Records from a collection >>
-----
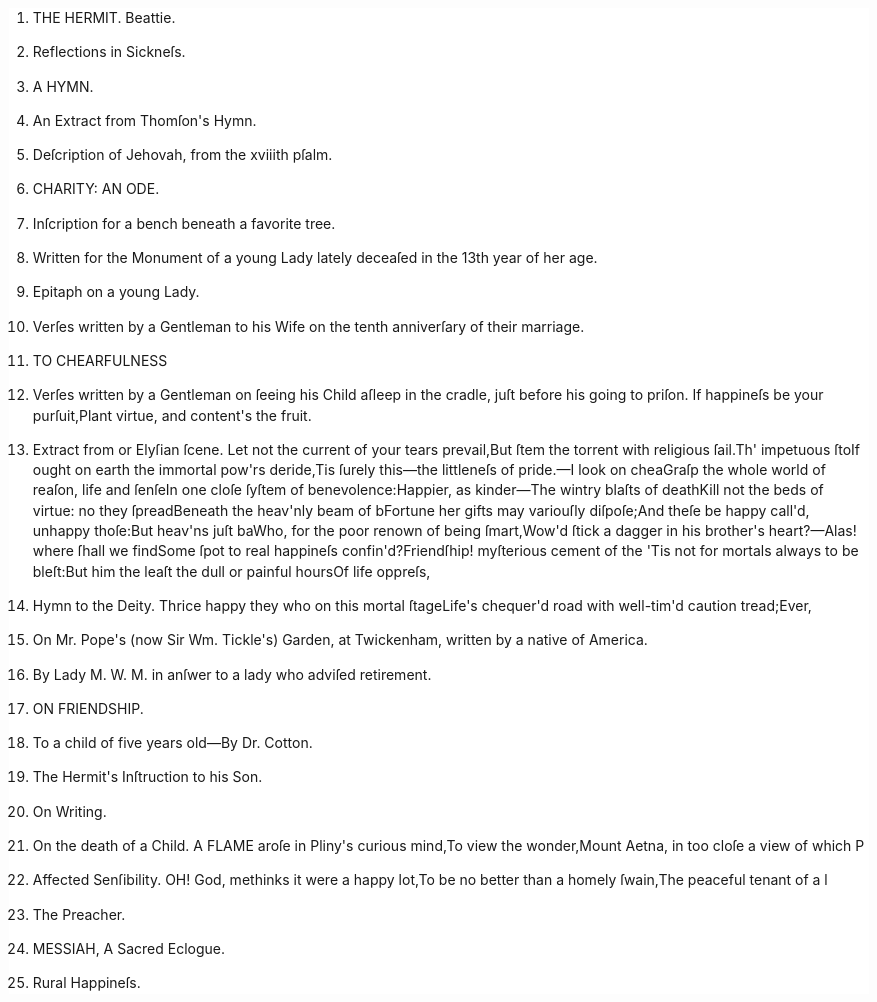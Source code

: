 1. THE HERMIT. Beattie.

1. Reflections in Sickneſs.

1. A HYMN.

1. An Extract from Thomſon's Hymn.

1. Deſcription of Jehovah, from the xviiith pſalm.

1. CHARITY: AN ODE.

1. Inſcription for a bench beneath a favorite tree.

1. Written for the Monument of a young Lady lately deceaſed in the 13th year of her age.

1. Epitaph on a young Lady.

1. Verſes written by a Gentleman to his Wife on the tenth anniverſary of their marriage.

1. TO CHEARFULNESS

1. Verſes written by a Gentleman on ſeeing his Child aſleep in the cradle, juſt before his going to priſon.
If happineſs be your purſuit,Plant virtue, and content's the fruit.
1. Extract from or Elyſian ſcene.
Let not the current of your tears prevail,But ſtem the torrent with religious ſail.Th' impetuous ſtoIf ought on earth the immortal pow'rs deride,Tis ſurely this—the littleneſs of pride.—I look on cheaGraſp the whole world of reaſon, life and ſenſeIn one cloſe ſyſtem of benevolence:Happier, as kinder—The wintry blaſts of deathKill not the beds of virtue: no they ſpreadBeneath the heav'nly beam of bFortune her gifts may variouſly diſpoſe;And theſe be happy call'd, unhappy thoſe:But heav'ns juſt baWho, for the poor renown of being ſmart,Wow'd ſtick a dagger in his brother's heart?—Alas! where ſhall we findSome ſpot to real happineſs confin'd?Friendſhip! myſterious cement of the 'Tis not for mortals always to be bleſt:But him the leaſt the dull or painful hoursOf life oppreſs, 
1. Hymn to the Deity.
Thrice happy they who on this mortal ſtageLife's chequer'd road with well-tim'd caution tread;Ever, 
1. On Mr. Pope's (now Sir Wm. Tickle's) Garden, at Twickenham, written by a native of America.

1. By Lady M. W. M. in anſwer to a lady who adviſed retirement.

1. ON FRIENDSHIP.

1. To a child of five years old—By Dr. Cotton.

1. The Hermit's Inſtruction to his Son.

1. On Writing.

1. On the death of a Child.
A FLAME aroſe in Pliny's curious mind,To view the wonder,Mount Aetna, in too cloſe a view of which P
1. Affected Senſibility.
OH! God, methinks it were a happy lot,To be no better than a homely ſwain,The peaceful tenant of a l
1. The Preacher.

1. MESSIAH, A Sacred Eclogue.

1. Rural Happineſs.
-----
The output is the lines from the start of the data above through the line containing "1. Inſcription for", unchanged, with any picture left out.

OUTPUT FOR THIS EXERCISE >>
Source code

: 1. THE HERMIT. Beattie.

1. Reflections in Sickneſs.

1. A HYMN.

1. An Extract from Thomſon's Hymn.

1. Deſcription of Jehovah, from the xviiith pſalm.

1. CHARITY: AN ODE.

1. Inſcription for a bench beneath a favorite tree.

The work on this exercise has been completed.